Né en 1930, Robert Le Duff a vécu son enfance à Brest. Durant la seconde guerre mondiale, il allait au collège en passant devant la maison où vivait sa grand-mère pour voir si les bombardements de la nuit ne l’avaient pas détruite. Après sa scolarité dans un collège de Brest et au lycée Saint-Jo à Caen, puis des études d’économie à l’université de Caen, il trouva un emploi dans une banque et entreprit de préparer et de soutenir une thèse de doctorat sous la direction de Raymond Barre, qui fut premier ministre du président Giscard d’Estaing (1976-1981).
Il passa avec succès les épreuves du concours d’agrégation de sciences économiques, les sciences de gestion n’étant pas encore reconnues en tant que telles à l’époque. Il fut ainsi nommé professeur à l’université de Rennes où il enseigna aussi les mathématiques. A Rennes, il fut en contact avec Jane Aubert-Krier qui y avait ouvert l’un des cinq premiers Instituts d’Administration des Entreprises (IAE) créés en 1955 par Gaston Berger; ce professeur de philosophie, alors directeur de l’enseignement supérieur, voulait ainsi introduire dans l’université l’équivalent français du fameux Master of Business Administration (MBA).
A cette époque, on se situe à la genèse des sciences de gestion en tant que discipline académique à part entière.
Une carrière au service de l’émergence des sciences de gestion
De retour à Caen, le professeur Le Duff créa l’IAE de Caen. Ce fut l’une des grandes oeuvres de sa carrière, avec l’ouverture du Certificat d’Aptitude à l’Administration des Entreprises (CAAE), devenu depuis Master d’Administration des Entreprises (MAE). Ce diplôme connut ensuite un grand succès dans tous les IAE de France, désormais au nombre de 38. Parmi les formations qu’il a ouvertes à l’IAE de Caen, Robert Le Duff se montrait très fier de la création de la capacité en gestion, à l’instar de la capacité en droit, qui permet à des personnes de faire des études supérieures de gestion (ou de droit) sans le baccalauréat.

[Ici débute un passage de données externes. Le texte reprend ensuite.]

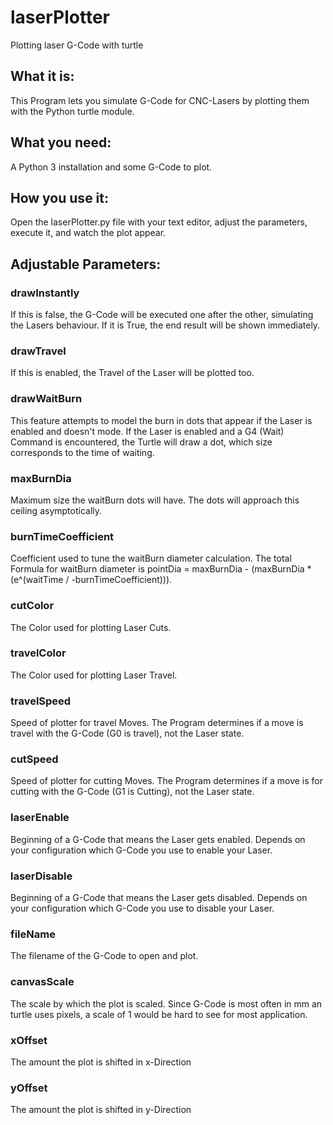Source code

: # laserPlotter
Plotting laser G-Code with turtle
## What it is:
This Program lets you simulate G-Code for CNC-Lasers by plotting them with the Python turtle module.
## What you need:
A Python 3 installation and some G-Code to plot.
## How you use it:
Open the laserPlotter.py file with your text editor, adjust the parameters, execute it, and watch the plot appear.
## Adjustable Parameters:
### drawInstantly
If this is false, the G-Code will be executed one after the other, simulating the Lasers behaviour.
If it is True, the end result will be shown immediately.
### drawTravel
If this is enabled, the Travel of the Laser will be plotted too.
### drawWaitBurn
This feature attempts to model the burn in dots that appear if the Laser is enabled and doesn't mode. If the Laser is enabled and a G4 (Wait) Command is encountered, the Turtle will draw a dot, which size corresponds to the time of waiting.
### maxBurnDia
Maximum size the waitBurn dots will have. The dots will approach this ceiling asymptotically.
### burnTimeCoefficient
Coefficient used to tune the waitBurn diameter calculation. The total Formula for waitBurn diameter is pointDia = maxBurnDia - (maxBurnDia * (e^(waitTime / -burnTimeCoefficient))).
### cutColor
The Color used for plotting Laser Cuts.
### travelColor
The Color used for plotting Laser Travel.
### travelSpeed
Speed of plotter for travel Moves. The Program determines if a move is travel with the G-Code (G0 is travel), not the Laser state.
### cutSpeed
Speed of plotter for cutting Moves. The Program determines if a move is for cutting with the G-Code (G1 is Cutting), not the Laser state.
### laserEnable
Beginning of a G-Code that means the Laser gets enabled.
Depends on your configuration which G-Code you use to enable your Laser.
### laserDisable
Beginning of a G-Code that means the Laser gets disabled.
Depends on your configuration which G-Code you use to disable your Laser.
### fileName
The filename of the G-Code to open and plot.
### canvasScale
The scale by which the plot is scaled. Since G-Code is most often in mm an turtle uses pixels,
a scale of 1 would be hard to see for most application.
### xOffset
The amount the plot is shifted in x-Direction
### yOffset
The amount the plot is shifted in y-Direction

Ayant travaillé au Crédit Agricole avant sa carrière universitaire et grâce à sa personnalité très ouverte sur les autres, il avait le contact facile avec les chefs d’entreprise, qualité importante pour un directeur d’IAE. Il fut ensuite président de l’Association des directeurs d’IAE. Dans ce cadre, il lança ainsi en 1983 le tutorat collectif qui permet encore aujourd’hui à des doctorants en gestion de présenter leurs travaux devant des professeurs confirmés dans le cadre des Journées des IAE, lieu de rencontre annuel des enseignants-chercheurs en sciences de gestion. Il fut aussi président de la section 06 (sciences de gestion) du Conseil National des Universités (CNU) et président d’une session du jury du concours d’agrégation de cette discipline. A ces titres, il put aider de nombreux collègues aujourd’hui confirmés dans leur carrière.
Pour donner une idée supplémentaire de l’esprit « entrepreneur académique » de Robert Le Duff, citons la confection de l’Encyclopédie de la Gestion et du Management (EGM), parue sous sa direction en 1999 chez Dalloz. Cet ouvrage de 1644 pages, qui fut rapidement épuisé sans que l’éditeur ne souhaite une réimpression, a été plébiscité par les enseignants-chercheurs, en particulier par ceux qui préparaient les concours et qui attribuaient une partie de leur réussite à la consultation de cet ouvrage.
Un amoureux des grands auteurs en économie et en théorie des organisations
Robert Le Duff était surtout attaché à la lecture des grands auteurs qu’il recommandait à ses étudiants. Adam Smith avait une place de choix pour sa Théorie des sentiments moraux. Il appréciait Ivan Illich pour ses concepts d’hétéronomie et de contre-productivité, John Rawls pour sa Théorie de la Justice et les ouvrages de Jean-Pierre Dupuy comme Le Sacrifice et l’Envie[1]. Il appréciait Elinor Ostrom pour ses recherches sur les biens communs, mais aussi Amartya Sen pour sa conception de la démocratie, de la justice sociale, et sa proposition de développer les capabilités[2] de chacun dans les programmes publics. Parmi les auteurs en théorie des organisations, il appréciait les grandes synthèses de Henry Mintzberg.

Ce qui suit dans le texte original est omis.